Is Blog-revolution over?
An interesting but debatable point has been raised by John C. Dvorak. Dvorak feels that the so-called Blogging Revolution has bitten the dust and that Blogging can't become the future of journalism as predicted due to two reasons:
- Massive abandonment of blogs with the writers getting bored or too tired to cope up with regular writing
- “Big Media” co-opting the blogosphere that would undermine the potential and originality of blogging
John's observations are based upon a whitepaper study by Perseus that reveals that of an estimated 4.12 million blogs, created on Blog-City, BlogSpot, Diaryland, LiveJournal, Pitas, TypePad, Weblogger and Xangaan, an alarming 66% have been either permanently or temporarily abandoned. The report makes a nice conclusive simile:
An iceberg is constantly dissolving into sea water, and the majority of blogs started are dissolving into static, abandoned web pages. Right now, though, this iceberg is moving so quickly into arctic waters that it is gaining mass faster than it is losing it. The key is that an iceberg is never what it appears, and so it is with today’s blogging community.

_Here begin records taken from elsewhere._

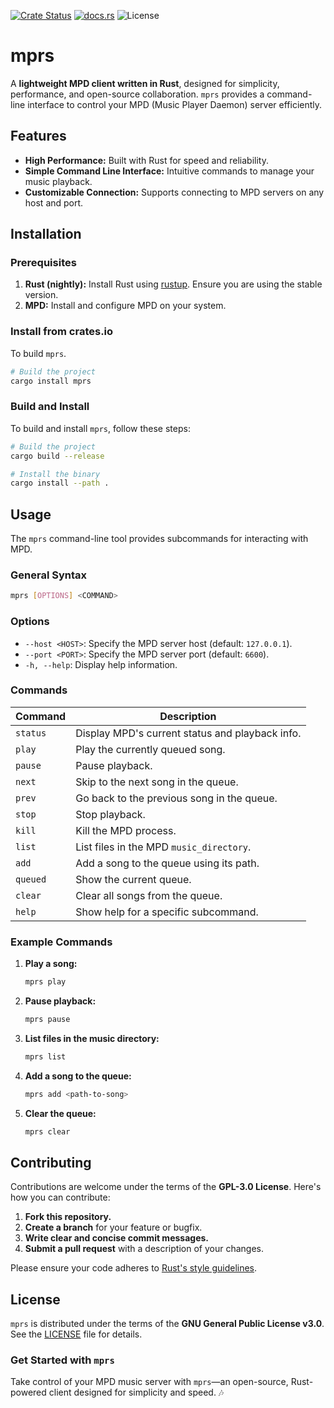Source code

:[![Crate Status](https://img.shields.io/crates/v/mprs?style=for-the-badge)](https://crates.io/crates/mprs)
[![docs.rs](https://img.shields.io/docsrs/mprs?style=for-the-badge)](https://docs.rs/mprs/latest/mprs/)
![License](https://img.shields.io/crates/l/mprs?style=for-the-badge)

# mprs

A **lightweight MPD client written in Rust**, designed for simplicity,
performance, and open-source collaboration. `mprs` provides a command-line
interface to control your MPD (Music Player Daemon) server efficiently.

## Features

- **High Performance:** Built with Rust for speed and reliability.
- **Simple Command Line Interface:** Intuitive commands to manage your music
  playback.
- **Customizable Connection:** Supports connecting to MPD servers on any host
  and port.

## Installation

### Prerequisites

1. **Rust (nightly):** Install Rust using [rustup](https://rustup.rs/). Ensure
   you are using the stable version.
2. **MPD:** Install and configure MPD on your system.

### Install from crates.io

To build `mprs`.

```bash
# Build the project
cargo install mprs
```

### Build and Install

To build and install `mprs`, follow these steps:

```bash
# Build the project
cargo build --release

# Install the binary
cargo install --path .
```

## Usage

The `mprs` command-line tool provides subcommands for interacting with MPD.

### General Syntax

```bash
mprs [OPTIONS] <COMMAND>
```

### Options

- `--host <HOST>`: Specify the MPD server host (default: `127.0.0.1`).
- `--port <PORT>`: Specify the MPD server port (default: `6600`).
- `-h, --help`: Display help information.

### Commands

| Command  | Description                                     |
| -------- | ----------------------------------------------- |
| `status` | Display MPD's current status and playback info. |
| `play`   | Play the currently queued song.                 |
| `pause`  | Pause playback.                                 |
| `next`   | Skip to the next song in the queue.             |
| `prev`   | Go back to the previous song in the queue.      |
| `stop`   | Stop playback.                                  |
| `kill`   | Kill the MPD process.                           |
| `list`   | List files in the MPD `music_directory`.        |
| `add`    | Add a song to the queue using its path.         |
| `queued` | Show the current queue.                         |
| `clear`  | Clear all songs from the queue.                 |
| `help`   | Show help for a specific subcommand.            |

### Example Commands

1. **Play a song:**
   ```bash
   mprs play
   ```

2. **Pause playback:**
   ```bash
   mprs pause
   ```

3. **List files in the music directory:**
   ```bash
   mprs list
   ```

4. **Add a song to the queue:**
   ```bash
   mprs add <path-to-song>
   ```

5. **Clear the queue:**
   ```bash
   mprs clear
   ```

## Contributing

Contributions are welcome under the terms of the **GPL-3.0 License**. Here's how
you can contribute:

1. **Fork this repository.**
2. **Create a branch** for your feature or bugfix.
3. **Write clear and concise commit messages.**
4. **Submit a pull request** with a description of your changes.

Please ensure your code adheres to
[Rust's style guidelines](https://doc.rust-lang.org/book/).

## License

`mprs` is distributed under the terms of the **GNU General Public License
v3.0**. See the [LICENSE](./LICENSE) file for details.

### Get Started with `mprs`

Take control of your MPD music server with `mprs`—an open-source, Rust-powered
client designed for simplicity and speed. 🎶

I think that the first point, while holding true, could hardly harm blogging keeping in mind that the growth rate of blogs is faster than the attrition rate. And what about the blogs that pay for the hosting, abandoning free blog-service might be easy but these are committed bloggers. The disturbing point could infact be the second one, faux blogs authored by professional writers and corporations and pretending like blog; the blogquivalent of paid editorials or advertorials. Imagine somebody deciding whether the post is as per guidelines or not before you post something on your blog, or worse still somebody telling you what to write on. But will they affect the real blogs? As long as genuine bloggers are there I think both can co-exist.
I agree that the Blogging community, especially in third-world nations, is very small, mostly consisting of affluent, net-savvy people who can perhaps never be real representative of true issue of their nations, for their combined Blogging to become any sort of revolution.
Still I think that blogs may appear/disappear but blogging may not “bite the dust” as John anticiptaes. My concern is whether false blogs would make the difference between real-faux blogs un-decipherable.
IMHO, there never was a revolution. Blogging was just a (small) step up from producing home page content.
And the same rule applies, they get stale, forgotten, and in the end, who cares about your home page anyway?